Subway in Vancouver, BC

The Dunsmuir Tunnel is a subway tunnel below Dunsmuir Street in Vancouver, British Columbia, Canada. The tunnel is used by the Expo Line of Metro Vancouver's SkyTrain rapid transit system. It is located downtown and has Burrard and Granville stations built within the tunnel. The western tunnel portal is located midway between Waterfront and Burrard stations, while the eastern portal is adjacent to Stadium–Chinatown station.

==History==

The tunnel was originally built by the Northern Construction Company to connect the Canadian Pacific Railway railyards on Burrard Inlet and False Creek at a cost of $1.6 million. It opened on July 17, 1932, and was built to a height of 29 ft and a depth of 6 to 24 m below street level. The tunnel's original east portal was located further south than the current portal, easing trains into the False Creek yards on a gentle southward curve. It was clearly visible until about 2005, where it was almost completely hidden next to an outdoor storage area behind Costco. The original portal was destroyed in 2011 to make way for a new development, but there remains an abandoned section of tunnel, unused by SkyTrain.

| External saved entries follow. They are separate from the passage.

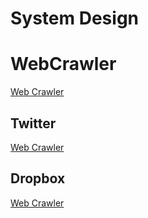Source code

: # System Design 

# WebCrawler

[Web Crawler](./WebCrawler) 

## Twitter

[Web Crawler](./WebCrawler) 

## Dropbox

[Web Crawler](./WebCrawler)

The tunnel was taken over by BC Transit in the early 1980s when the SkyTrain system was built in conjunction with Expo 86. Because the tunnel is only wide enough to accommodate a single railway track but with sufficiently high clearance, a superstructure was built inside the tunnel to carry the westbound SkyTrain track above the eastbound track. This results in the two stations within the tunnel having a split platform configuration.